My daughter, the reason
People ask how I balanced building a business while raising a daughter. The truth is: she became the reason I kept going.
I want her to grow up never believing she has to shrink herself to enter a room. I want her to see possibility before permission. I want her to see her mother do the thing so the thing becomes possible. I want her to understand that if the space you need doesn't exist yet, you can build it yourself.
The Rogue Room is for her. And for everyone who has ever been told directly or indirectly that the room they wanted to enter wasn't built for them. Then build your own.
Chance street
In October 2025, we opened our flagship at 4 Chance Street in Shoreditch. Adjaye's Dirty House, reimagined by Studioshaw. AlphaTheta sound. Light programmed with Professor Russell Foster.

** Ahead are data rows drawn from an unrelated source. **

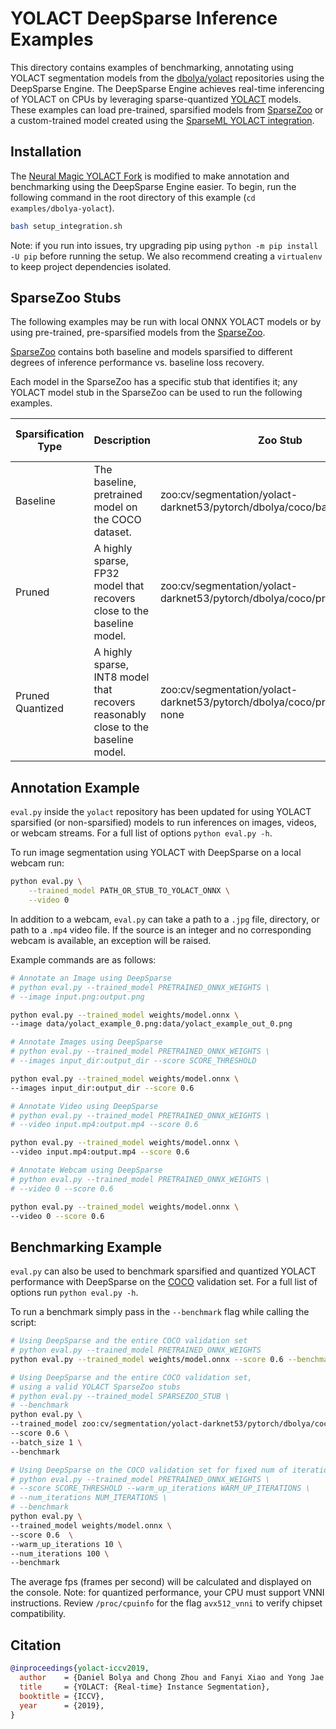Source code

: <!--
Copyright (c) 2021 - present / Neuralmagic, Inc. All Rights Reserved.

Licensed under the Apache License, Version 2.0 (the "License");
you may not use this file except in compliance with the License.
You may obtain a copy of the License at

   http://www.apache.org/licenses/LICENSE-2.0

Unless required by applicable law or agreed to in writing,
software distributed under the License is distributed on an "AS IS" BASIS,
WITHOUT WARRANTIES OR CONDITIONS OF ANY KIND, either express or implied.
See the License for the specific language governing permissions and
limitations under the License.
-->

# YOLACT DeepSparse Inference Examples
This directory contains examples of benchmarking, annotating using YOLACT segmentation models from the [dbolya/yolact](https://github.com/dbolya/yolact) repositories using the DeepSparse Engine. 
The DeepSparse Engine achieves real-time inferencing of YOLACT on CPUs by leveraging sparse-quantized [YOLACT](https://arxiv.org/abs/1904.02689) models. 
These examples can load pre-trained, sparsified models from [SparseZoo](https://sparsezoo.neuralmagic.com/) or a custom-trained model created using the 
[SparseML YOLACT integration](https://github.com/neuralmagic/sparseml/blob/main/integrations/dbolya-yolact/README.md).

## Installation
The [Neural Magic YOLACT Fork](https://github.com/neuralmagic/yolact) is modified to make annotation and benchmarking using the DeepSparse Engine easier. 
To begin, run the following command in the root directory of this example (`cd examples/dbolya-yolact`).

```bash
bash setup_integration.sh
```

Note: if you run into issues, try upgrading pip using `python -m pip install -U pip` before running the setup. 
We also recommend creating a `virtualenv` to keep project dependencies isolated.

## SparseZoo Stubs

The following examples may be run with local ONNX YOLACT models or by using pre-trained, pre-sparsified models
from the [SparseZoo](https://staging-sparsezoo.neuralmagic.com/?domain=cv&sub_domain=segmentation&page=1).

[SparseZoo](https://staging-sparsezoo.neuralmagic.com/?domain=cv&sub_domain=segmentation&page=1) contains both 
baseline and models sparsified to different degrees of inference performance vs. baseline loss recovery.

Each model in the SparseZoo has a specific stub that identifies it; any YOLACT model stub in the SparseZoo can be used to
run the following examples.

| Sparsification Type | Description                                                                       | Zoo Stub                                                                     | COCO mAP@all | Size on Disk | DeepSparse Performance** |
|---------------------|-----------------------------------------------------------------------------------|------------------------------------------------------------------------------|--------------|--------------|--------------------------|
| Baseline            | The baseline, pretrained model on the COCO dataset.                               | zoo:cv/segmentation/yolact-darknet53/pytorch/dbolya/coco/base-none           | 0.288        | 170 MB       | -- img/sec               |
| Pruned              | A highly sparse, FP32 model that recovers close to the baseline model.            | zoo:cv/segmentation/yolact-darknet53/pytorch/dbolya/coco/pruned90-none       | 0.286        | 30.1 MB      | -- img/sec               |
| Pruned Quantized    | A highly sparse, INT8 model that recovers reasonably close to the baseline model. | zoo:cv/segmentation/yolact-darknet53/pytorch/dbolya/coco/pruned82_quant-none | 0.282        | 9.7 MB       | -- img/sec               |

## Annotation Example

`eval.py` inside the `yolact` repository has been updated for using YOLACT sparsified (or non-sparsified) models
to run inferences on images, videos, or webcam streams. For a full list of options
`python eval.py -h`.

To run image segmentation using YOLACT with DeepSparse on a local webcam run:
```bash
python eval.py \
    --trained_model PATH_OR_STUB_TO_YOLACT_ONNX \
    --video 0 
```


In addition to a webcam, `eval.py` can take a path to a `.jpg` file, directory, 
or path to a `.mp4` video file.  If the source is an integer and no
 corresponding webcam is available, an exception will be raised.

Example commands are as follows:

```bash
# Annotate an Image using DeepSparse
# python eval.py --trained_model PRETRAINED_ONNX_WEIGHTS \
# --image input.png:output.png

python eval.py --trained_model weights/model.onnx \
--image data/yolact_example_0.png:data/yolact_example_out_0.png

# Annotate Images using DeepSparse
# python eval.py --trained_model PRETRAINED_ONNX_WEIGHTS \
# --images input_dir:output_dir --score SCORE_THRESHOLD

python eval.py --trained_model weights/model.onnx \
--images input_dir:output_dir --score 0.6

# Annotate Video using DeepSparse
# python eval.py --trained_model PRETRAINED_ONNX_WEIGHTS \
# --video input.mp4:output.mp4 --score 0.6

python eval.py --trained_model weights/model.onnx \
--video input.mp4:output.mp4 --score 0.6

# Annotate Webcam using DeepSparse
# python eval.py --trained_model PRETRAINED_ONNX_WEIGHTS \
# --video 0 --score 0.6

python eval.py --trained_model weights/model.onnx \
--video 0 --score 0.6
```

## Benchmarking Example
`eval.py` can also be used to benchmark sparsified and quantized YOLACT
performance with DeepSparse on the [COCO](https://cocodataset.org/#home) validation set.  For a full list of options run `python eval.py -h`.

To run a benchmark simply pass in the `--benchmark` flag while calling the script:
```bash
# Using DeepSparse and the entire COCO validation set
# python eval.py --trained_model PRETRAINED_ONNX_WEIGHTS 
python eval.py --trained_model weights/model.onnx --score 0.6 --benchmark

# Using DeepSparse and the entire COCO validation set,
# using a valid YOLACT SparseZoo stubs
# python eval.py --trained_model SPARSEZOO_STUB \
# --benchmark
python eval.py \
--trained_model zoo:cv/segmentation/yolact-darknet53/pytorch/dbolya/coco/base-none \
--score 0.6 \
--batch_size 1 \
--benchmark

# Using DeepSparse on the COCO validation set for fixed num of iterations
# python eval.py --trained_model PRETRAINED_ONNX_WEIGHTS \
# --score SCORE_THRESHOLD --warm_up_iterations WARM_UP_ITERATIONS \
# --num_iterations NUM_ITERATIONS \
# --benchmark
python eval.py \
--trained_model weights/model.onnx \
--score 0.6  \
--warm_up_iterations 10 \
--num_iterations 100 \
--benchmark
```

The average fps (frames per second) will be calculated and displayed on the console. 
Note: for quantized performance, your CPU must support VNNI instructions.
Review `/proc/cpuinfo` for the flag `avx512_vnni` to verify chipset compatibility.

## Citation
```bibtex
@inproceedings{yolact-iccv2019,
  author    = {Daniel Bolya and Chong Zhou and Fanyi Xiao and Yong Jae Lee},
  title     = {YOLACT: {Real-time} Instance Segmentation},
  booktitle = {ICCV},
  year      = {2019},
}
```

Everything we imagined in the basement at fabric became physical. Sound. Light. Movement. Science. Emotion. Every detail intentionally designed to shape how people feel.
A club for wellness.
What rebellion actually means
Rebellion was never branding for us. It was philosophy. We rejected the idea that wellness had to:
look exclusive
perform purity
aestheticise healing
worship perfection
belong to a certain kind of person
We built a space for people who never saw themselves reflected in traditional wellness culture. A place where science and nightlife could coexist. Where movement could feel emotional. Where wellbeing could feel communal. Five years on, the world is finally moving toward what we believed all along:
People don't heal in isolation. They heal in connection.
We didn't predict the shift. We simply refused to build the room the old way. It's been five years of rebellion. And if you're rogue, you're in.